→ **THE PROBLEM**:
The lines to be extracted run from the start of the listing through the line containing "### 10.2 비정상/인터락 시나리오"; copy them exactly and nothing else.
*** Opening of DATA IN THIS EXERCISE ***
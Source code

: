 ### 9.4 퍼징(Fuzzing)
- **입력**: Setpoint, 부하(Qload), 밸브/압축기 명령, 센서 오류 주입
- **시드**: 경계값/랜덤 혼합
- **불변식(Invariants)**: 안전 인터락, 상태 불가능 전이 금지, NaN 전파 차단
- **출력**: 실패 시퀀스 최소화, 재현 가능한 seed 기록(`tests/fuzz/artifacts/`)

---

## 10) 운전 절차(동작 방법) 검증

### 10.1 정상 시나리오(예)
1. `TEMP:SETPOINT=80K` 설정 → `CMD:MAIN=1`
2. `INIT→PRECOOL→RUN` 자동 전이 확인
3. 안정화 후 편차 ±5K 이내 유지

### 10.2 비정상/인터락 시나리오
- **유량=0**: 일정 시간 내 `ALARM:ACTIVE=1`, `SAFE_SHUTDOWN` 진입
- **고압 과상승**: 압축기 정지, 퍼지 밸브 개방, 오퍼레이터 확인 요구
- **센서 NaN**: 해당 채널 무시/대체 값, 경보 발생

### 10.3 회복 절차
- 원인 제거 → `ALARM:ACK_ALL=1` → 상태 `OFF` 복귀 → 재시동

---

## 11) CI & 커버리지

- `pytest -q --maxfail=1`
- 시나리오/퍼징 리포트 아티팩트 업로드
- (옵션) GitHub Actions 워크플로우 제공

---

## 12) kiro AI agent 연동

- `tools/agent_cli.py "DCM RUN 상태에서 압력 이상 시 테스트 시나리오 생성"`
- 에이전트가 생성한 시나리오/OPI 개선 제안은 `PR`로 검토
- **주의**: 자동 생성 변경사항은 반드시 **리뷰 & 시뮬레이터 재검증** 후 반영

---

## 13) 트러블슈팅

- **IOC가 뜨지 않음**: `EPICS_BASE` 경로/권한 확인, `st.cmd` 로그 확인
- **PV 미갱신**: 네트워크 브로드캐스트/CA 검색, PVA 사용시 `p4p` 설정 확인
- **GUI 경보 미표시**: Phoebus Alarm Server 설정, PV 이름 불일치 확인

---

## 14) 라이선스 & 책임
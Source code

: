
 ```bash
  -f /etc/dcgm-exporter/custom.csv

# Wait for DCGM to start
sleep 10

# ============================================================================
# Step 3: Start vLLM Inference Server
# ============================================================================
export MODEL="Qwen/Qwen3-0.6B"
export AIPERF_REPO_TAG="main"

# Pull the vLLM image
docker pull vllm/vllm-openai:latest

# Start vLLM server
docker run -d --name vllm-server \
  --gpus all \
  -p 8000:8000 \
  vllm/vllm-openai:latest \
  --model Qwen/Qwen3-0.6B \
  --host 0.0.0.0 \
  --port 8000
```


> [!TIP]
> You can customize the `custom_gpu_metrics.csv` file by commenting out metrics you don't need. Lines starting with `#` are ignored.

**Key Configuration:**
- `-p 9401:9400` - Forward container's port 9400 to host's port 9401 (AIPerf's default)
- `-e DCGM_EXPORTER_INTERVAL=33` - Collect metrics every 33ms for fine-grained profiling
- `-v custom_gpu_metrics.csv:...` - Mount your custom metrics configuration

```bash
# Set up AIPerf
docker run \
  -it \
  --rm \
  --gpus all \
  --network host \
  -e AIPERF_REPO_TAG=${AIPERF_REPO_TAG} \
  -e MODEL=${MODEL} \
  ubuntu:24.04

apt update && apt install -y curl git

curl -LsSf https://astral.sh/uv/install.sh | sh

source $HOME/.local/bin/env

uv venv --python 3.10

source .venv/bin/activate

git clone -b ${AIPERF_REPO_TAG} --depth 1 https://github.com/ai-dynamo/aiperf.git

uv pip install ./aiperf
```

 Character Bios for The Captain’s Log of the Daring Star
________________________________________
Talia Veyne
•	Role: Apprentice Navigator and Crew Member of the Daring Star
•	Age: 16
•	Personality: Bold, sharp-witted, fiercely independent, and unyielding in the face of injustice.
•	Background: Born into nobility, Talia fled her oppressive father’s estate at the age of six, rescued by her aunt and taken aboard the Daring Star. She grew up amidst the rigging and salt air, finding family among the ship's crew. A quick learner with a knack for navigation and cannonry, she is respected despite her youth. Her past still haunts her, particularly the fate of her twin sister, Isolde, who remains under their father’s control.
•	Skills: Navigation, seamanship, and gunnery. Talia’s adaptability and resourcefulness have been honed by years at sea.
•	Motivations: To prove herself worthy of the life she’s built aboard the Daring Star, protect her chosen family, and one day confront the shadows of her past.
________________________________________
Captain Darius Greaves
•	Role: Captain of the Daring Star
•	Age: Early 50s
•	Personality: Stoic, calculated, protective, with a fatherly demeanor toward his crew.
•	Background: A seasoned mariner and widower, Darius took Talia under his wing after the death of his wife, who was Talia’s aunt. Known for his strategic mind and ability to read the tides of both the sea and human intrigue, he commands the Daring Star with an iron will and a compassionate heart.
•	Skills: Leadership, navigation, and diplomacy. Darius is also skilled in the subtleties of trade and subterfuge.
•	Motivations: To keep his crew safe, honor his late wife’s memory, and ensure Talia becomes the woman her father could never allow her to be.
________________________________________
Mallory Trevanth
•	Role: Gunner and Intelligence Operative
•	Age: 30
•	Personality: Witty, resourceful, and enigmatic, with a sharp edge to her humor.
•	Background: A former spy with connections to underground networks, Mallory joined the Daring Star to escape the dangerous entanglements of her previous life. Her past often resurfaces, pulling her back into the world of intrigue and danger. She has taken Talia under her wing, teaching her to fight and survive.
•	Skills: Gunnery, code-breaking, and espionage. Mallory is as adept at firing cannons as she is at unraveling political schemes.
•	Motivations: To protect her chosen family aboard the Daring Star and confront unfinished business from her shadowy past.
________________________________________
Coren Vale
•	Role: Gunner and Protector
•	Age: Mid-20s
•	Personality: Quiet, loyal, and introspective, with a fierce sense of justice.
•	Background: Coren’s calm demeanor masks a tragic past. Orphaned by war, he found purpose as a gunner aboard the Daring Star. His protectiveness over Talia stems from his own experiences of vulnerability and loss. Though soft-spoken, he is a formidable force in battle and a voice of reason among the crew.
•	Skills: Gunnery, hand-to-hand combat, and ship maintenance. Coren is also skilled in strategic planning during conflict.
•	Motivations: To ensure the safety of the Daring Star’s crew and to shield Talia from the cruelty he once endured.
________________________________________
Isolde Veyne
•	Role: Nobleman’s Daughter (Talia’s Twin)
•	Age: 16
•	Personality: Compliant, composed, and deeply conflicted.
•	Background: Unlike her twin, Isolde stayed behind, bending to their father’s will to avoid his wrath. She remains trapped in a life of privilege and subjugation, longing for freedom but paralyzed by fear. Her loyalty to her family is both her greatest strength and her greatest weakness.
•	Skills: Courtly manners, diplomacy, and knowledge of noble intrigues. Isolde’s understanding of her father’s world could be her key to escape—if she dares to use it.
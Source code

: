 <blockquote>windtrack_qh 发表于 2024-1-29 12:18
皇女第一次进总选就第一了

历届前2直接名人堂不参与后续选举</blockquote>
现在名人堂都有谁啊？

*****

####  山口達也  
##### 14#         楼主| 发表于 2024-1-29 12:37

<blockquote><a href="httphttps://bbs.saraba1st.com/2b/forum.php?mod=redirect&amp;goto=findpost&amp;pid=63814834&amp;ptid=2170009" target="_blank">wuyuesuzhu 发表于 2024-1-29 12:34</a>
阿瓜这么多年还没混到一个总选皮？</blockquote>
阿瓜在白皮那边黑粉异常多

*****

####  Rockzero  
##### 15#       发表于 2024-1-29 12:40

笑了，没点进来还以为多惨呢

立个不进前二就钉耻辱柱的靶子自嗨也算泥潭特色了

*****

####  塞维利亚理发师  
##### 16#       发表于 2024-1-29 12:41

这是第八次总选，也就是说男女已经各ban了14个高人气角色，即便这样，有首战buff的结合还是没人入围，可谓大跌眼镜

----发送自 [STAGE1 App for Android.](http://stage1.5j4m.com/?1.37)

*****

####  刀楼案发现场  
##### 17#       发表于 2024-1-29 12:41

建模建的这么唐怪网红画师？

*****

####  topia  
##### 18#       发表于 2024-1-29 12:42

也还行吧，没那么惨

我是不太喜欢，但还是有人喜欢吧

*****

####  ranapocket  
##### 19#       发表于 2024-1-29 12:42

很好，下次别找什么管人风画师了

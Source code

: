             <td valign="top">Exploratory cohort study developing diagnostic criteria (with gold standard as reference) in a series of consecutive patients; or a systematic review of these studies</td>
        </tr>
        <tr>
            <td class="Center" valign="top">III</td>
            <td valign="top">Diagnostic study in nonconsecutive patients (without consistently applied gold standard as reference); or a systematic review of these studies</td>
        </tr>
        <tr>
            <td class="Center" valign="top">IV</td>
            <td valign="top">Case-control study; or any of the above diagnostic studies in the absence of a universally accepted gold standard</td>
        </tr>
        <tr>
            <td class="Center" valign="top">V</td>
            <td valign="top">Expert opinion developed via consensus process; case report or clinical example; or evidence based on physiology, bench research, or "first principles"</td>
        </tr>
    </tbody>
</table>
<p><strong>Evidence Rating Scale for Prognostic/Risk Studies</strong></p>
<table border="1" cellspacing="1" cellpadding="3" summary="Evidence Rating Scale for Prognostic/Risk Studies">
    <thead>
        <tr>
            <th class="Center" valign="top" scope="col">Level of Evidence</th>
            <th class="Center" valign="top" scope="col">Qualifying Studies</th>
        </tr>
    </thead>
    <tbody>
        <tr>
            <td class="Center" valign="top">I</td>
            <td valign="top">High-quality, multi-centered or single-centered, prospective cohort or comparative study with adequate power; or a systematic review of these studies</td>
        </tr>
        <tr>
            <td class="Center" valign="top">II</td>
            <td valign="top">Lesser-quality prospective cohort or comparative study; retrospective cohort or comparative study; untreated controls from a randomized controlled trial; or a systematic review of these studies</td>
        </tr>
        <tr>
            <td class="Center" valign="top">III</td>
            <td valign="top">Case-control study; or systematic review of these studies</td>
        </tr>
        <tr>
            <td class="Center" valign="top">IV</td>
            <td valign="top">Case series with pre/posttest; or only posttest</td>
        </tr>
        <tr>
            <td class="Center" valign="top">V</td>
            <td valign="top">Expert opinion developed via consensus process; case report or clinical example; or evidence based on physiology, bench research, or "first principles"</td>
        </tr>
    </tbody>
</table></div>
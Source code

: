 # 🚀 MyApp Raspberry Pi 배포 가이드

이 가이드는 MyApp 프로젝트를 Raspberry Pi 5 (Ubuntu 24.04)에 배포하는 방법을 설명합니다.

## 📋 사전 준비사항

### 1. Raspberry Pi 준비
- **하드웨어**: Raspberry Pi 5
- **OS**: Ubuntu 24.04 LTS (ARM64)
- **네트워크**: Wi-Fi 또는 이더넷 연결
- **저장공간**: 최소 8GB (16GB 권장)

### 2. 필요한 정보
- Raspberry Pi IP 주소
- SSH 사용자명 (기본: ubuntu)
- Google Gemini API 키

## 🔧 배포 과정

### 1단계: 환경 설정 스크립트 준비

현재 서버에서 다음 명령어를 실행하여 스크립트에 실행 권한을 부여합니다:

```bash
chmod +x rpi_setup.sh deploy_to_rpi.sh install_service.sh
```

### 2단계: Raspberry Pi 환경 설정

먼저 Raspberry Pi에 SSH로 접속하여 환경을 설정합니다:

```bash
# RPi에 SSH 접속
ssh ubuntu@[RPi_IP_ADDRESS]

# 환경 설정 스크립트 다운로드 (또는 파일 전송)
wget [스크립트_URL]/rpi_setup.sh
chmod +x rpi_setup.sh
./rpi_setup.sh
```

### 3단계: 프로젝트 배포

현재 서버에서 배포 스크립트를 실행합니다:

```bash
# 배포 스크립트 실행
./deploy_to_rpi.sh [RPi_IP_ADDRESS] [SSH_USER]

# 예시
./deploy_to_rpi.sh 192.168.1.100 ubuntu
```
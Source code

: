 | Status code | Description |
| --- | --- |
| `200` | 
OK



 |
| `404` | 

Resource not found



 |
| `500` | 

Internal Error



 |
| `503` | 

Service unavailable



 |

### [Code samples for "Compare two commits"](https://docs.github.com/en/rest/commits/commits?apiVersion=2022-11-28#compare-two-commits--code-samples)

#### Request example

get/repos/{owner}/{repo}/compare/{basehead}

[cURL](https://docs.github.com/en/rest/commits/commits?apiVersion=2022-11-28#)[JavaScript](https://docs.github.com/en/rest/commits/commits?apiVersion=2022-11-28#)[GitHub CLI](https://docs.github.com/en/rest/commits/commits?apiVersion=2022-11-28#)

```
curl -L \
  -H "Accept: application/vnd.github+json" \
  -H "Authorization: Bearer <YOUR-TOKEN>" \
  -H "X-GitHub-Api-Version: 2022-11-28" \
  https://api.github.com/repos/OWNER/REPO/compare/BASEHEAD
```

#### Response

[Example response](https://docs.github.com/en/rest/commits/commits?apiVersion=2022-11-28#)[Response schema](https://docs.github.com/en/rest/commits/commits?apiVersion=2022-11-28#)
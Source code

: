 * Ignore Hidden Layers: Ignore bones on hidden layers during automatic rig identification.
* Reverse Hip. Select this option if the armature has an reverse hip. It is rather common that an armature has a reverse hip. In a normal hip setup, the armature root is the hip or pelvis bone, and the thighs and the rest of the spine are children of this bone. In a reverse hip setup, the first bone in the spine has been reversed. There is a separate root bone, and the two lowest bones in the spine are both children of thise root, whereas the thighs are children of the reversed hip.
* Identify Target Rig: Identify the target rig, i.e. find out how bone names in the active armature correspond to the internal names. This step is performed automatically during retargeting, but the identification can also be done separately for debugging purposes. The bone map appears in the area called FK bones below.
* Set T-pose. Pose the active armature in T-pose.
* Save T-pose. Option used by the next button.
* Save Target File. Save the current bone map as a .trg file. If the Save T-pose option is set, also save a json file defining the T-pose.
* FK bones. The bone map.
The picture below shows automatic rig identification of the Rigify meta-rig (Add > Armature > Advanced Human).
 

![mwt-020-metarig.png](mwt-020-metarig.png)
*** Close of DATA IN THIS EXERCISE ***
→ **TASK RESULT**:
Source code

: ### 9.4 퍼징(Fuzzing)
- **입력**: Setpoint, 부하(Qload), 밸브/압축기 명령, 센서 오류 주입
- **시드**: 경계값/랜덤 혼합
- **불변식(Invariants)**: 안전 인터락, 상태 불가능 전이 금지, NaN 전파 차단
- **출력**: 실패 시퀀스 최소화, 재현 가능한 seed 기록(`tests/fuzz/artifacts/`)

---

## 10) 운전 절차(동작 방법) 검증

### 10.1 정상 시나리오(예)
1. `TEMP:SETPOINT=80K` 설정 → `CMD:MAIN=1`
2. `INIT→PRECOOL→RUN` 자동 전이 확인
3. 안정화 후 편차 ±5K 이내 유지

### 10.2 비정상/인터락 시나리오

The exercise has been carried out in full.